- **Assigned task**:
Write out, word for word, every line in the data below from the one containing "#### **Risk 1: Implementation" to the one containing "#### **Risk 3: Architectural Drift**", both of them included.

=== Record excerpts ===

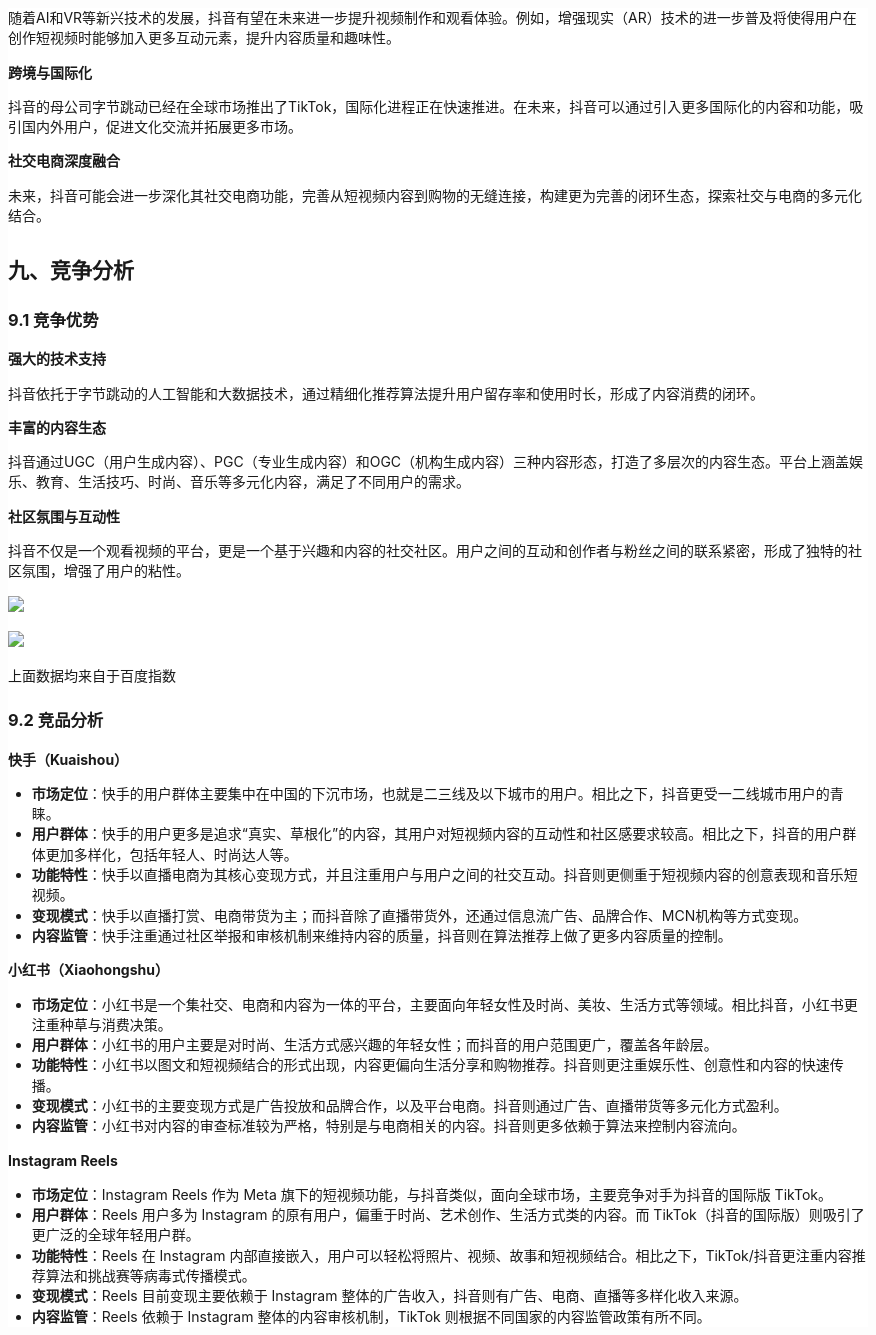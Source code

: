 随着AI和VR等新兴技术的发展，抖音有望在未来进一步提升视频制作和观看体验。例如，增强现实（AR）技术的进一步普及将使得用户在创作短视频时能够加入更多互动元素，提升内容质量和趣味性。

**跨境与国际化**

抖音的母公司字节跳动已经在全球市场推出了TikTok，国际化进程正在快速推进。在未来，抖音可以通过引入更多国际化的内容和功能，吸引国内外用户，促进文化交流并拓展更多市场。

**社交电商深度融合**

未来，抖音可能会进一步深化其社交电商功能，完善从短视频内容到购物的无缝连接，构建更为完善的闭环生态，探索社交与电商的多元化结合。

## 九、竞争分析

### 9.1 竞争优势

**强大的技术支持**

抖音依托于字节跳动的人工智能和大数据技术，通过精细化推荐算法提升用户留存率和使用时长，形成了内容消费的闭环。

**丰富的内容生态**

抖音通过UGC（用户生成内容）、PGC（专业生成内容）和OGC（机构生成内容）三种内容形态，打造了多层次的内容生态。平台上涵盖娱乐、教育、生活技巧、时尚、音乐等多元化内容，满足了不同用户的需求。

**社区氛围与互动性**

抖音不仅是一个观看视频的平台，更是一个基于兴趣和内容的社交社区。用户之间的互动和创作者与粉丝之间的联系紧密，形成了独特的社区氛围，增强了用户的粘性。

![](https://image.woshipm.com/2024/10/21/c58bc364-8f92-11ef-84c2-00163e0b5ff3.png)

![](https://image.woshipm.com/2024/10/21/cba6c83e-8f92-11ef-9e12-00163e0b5ff3.png)

上面数据均来自于百度指数

### 9.2 竞品分析

**快手（Kuaishou）**

*   **市场定位**：快手的用户群体主要集中在中国的下沉市场，也就是二三线及以下城市的用户。相比之下，抖音更受一二线城市用户的青睐。
*   **用户群体**：快手的用户更多是追求“真实、草根化”的内容，其用户对短视频内容的互动性和社区感要求较高。相比之下，抖音的用户群体更加多样化，包括年轻人、时尚达人等。
*   **功能特性**：快手以直播电商为其核心变现方式，并且注重用户与用户之间的社交互动。抖音则更侧重于短视频内容的创意表现和音乐短视频。
*   **变现模式**：快手以直播打赏、电商带货为主；而抖音除了直播带货外，还通过信息流广告、品牌合作、MCN机构等方式变现。
*   **内容监管**：快手注重通过社区举报和审核机制来维持内容的质量，抖音则在算法推荐上做了更多内容质量的控制。

**小红书（Xiaohongshu）**

*   **市场定位**：小红书是一个集社交、电商和内容为一体的平台，主要面向年轻女性及时尚、美妆、生活方式等领域。相比抖音，小红书更注重种草与消费决策。
*   **用户群体**：小红书的用户主要是对时尚、生活方式感兴趣的年轻女性；而抖音的用户范围更广，覆盖各年龄层。
*   **功能特性**：小红书以图文和短视频结合的形式出现，内容更偏向生活分享和购物推荐。抖音则更注重娱乐性、创意性和内容的快速传播。
*   **变现模式**：小红书的主要变现方式是广告投放和品牌合作，以及平台电商。抖音则通过广告、直播带货等多元化方式盈利。
*   **内容监管**：小红书对内容的审查标准较为严格，特别是与电商相关的内容。抖音则更多依赖于算法来控制内容流向。

**Instagram Reels**

*   **市场定位**：Instagram Reels 作为 Meta 旗下的短视频功能，与抖音类似，面向全球市场，主要竞争对手为抖音的国际版 TikTok。
*   **用户群体**：Reels 用户多为 Instagram 的原有用户，偏重于时尚、艺术创作、生活方式类的内容。而 TikTok（抖音的国际版）则吸引了更广泛的全球年轻用户群。
*   **功能特性**：Reels 在 Instagram 内部直接嵌入，用户可以轻松将照片、视频、故事和短视频结合。相比之下，TikTok/抖音更注重内容推荐算法和挑战赛等病毒式传播模式。
*   **变现模式**：Reels 目前变现主要依赖于 Instagram 整体的广告收入，抖音则有广告、电商、直播等多样化收入来源。
*   **内容监管**：Reels 依赖于 Instagram 整体的内容审核机制，TikTok 则根据不同国家的内容监管政策有所不同。
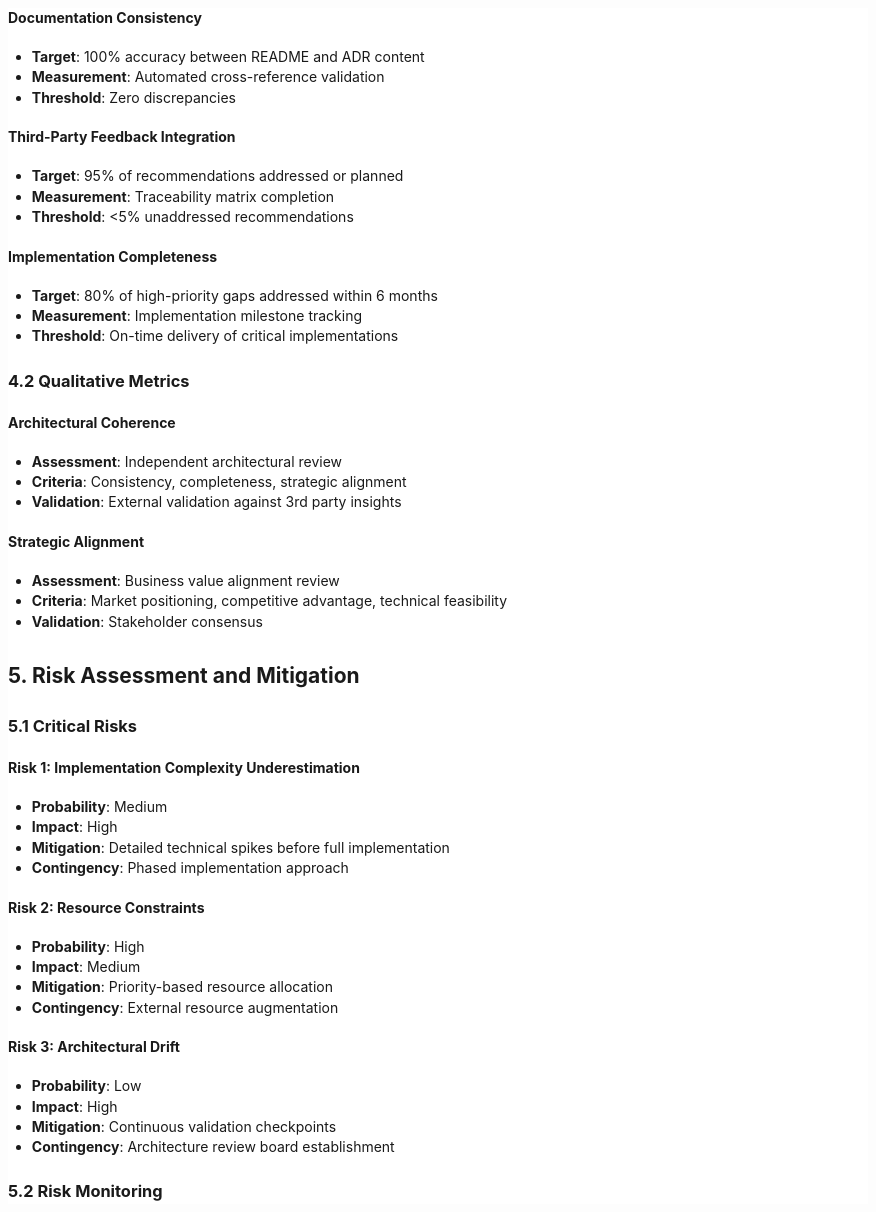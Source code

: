 #### **Documentation Consistency**
- **Target**: 100% accuracy between README and ADR content
- **Measurement**: Automated cross-reference validation
- **Threshold**: Zero discrepancies

#### **Third-Party Feedback Integration**
- **Target**: 95% of recommendations addressed or planned
- **Measurement**: Traceability matrix completion
- **Threshold**: <5% unaddressed recommendations

#### **Implementation Completeness**
- **Target**: 80% of high-priority gaps addressed within 6 months
- **Measurement**: Implementation milestone tracking
- **Threshold**: On-time delivery of critical implementations

### 4.2 Qualitative Metrics

#### **Architectural Coherence**
- **Assessment**: Independent architectural review
- **Criteria**: Consistency, completeness, strategic alignment
- **Validation**: External validation against 3rd party insights

#### **Strategic Alignment**
- **Assessment**: Business value alignment review
- **Criteria**: Market positioning, competitive advantage, technical feasibility
- **Validation**: Stakeholder consensus

## 5. Risk Assessment and Mitigation

### 5.1 Critical Risks

#### **Risk 1: Implementation Complexity Underestimation**
- **Probability**: Medium
- **Impact**: High
- **Mitigation**: Detailed technical spikes before full implementation
- **Contingency**: Phased implementation approach

#### **Risk 2: Resource Constraints**
- **Probability**: High
- **Impact**: Medium
- **Mitigation**: Priority-based resource allocation
- **Contingency**: External resource augmentation

#### **Risk 3: Architectural Drift**
- **Probability**: Low
- **Impact**: High
- **Mitigation**: Continuous validation checkpoints
- **Contingency**: Architecture review board establishment

### 5.2 Risk Monitoring

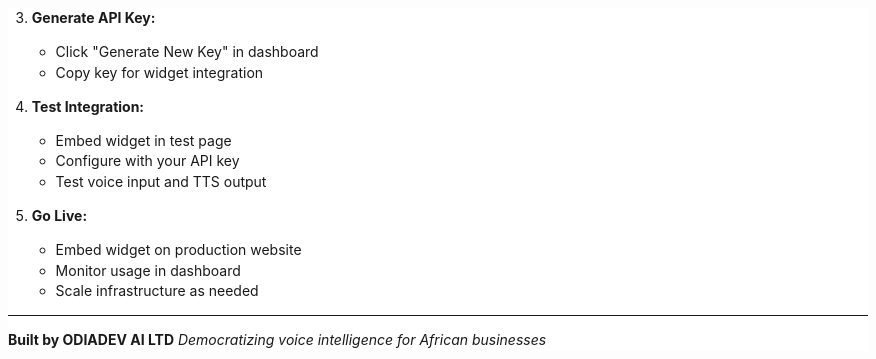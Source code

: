 3. **Generate API Key:**
   - Click "Generate New Key" in dashboard
   - Copy key for widget integration

4. **Test Integration:**
   - Embed widget in test page
   - Configure with your API key
   - Test voice input and TTS output

5. **Go Live:**
   - Embed widget on production website
   - Monitor usage in dashboard
   - Scale infrastructure as needed

---

**Built by ODIADEV AI LTD**
*Democratizing voice intelligence for African businesses*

===

- **Solution**:
#### **Risk 1: Implementation Complexity Underestimation**
- **Probability**: Medium
- **Impact**: High
- **Mitigation**: Detailed technical spikes before full implementation
- **Contingency**: Phased implementation approach

#### **Risk 2: Resource Constraints**
- **Probability**: High
- **Impact**: Medium
- **Mitigation**: Priority-based resource allocation
- **Contingency**: External resource augmentation

#### **Risk 3: Architectural Drift**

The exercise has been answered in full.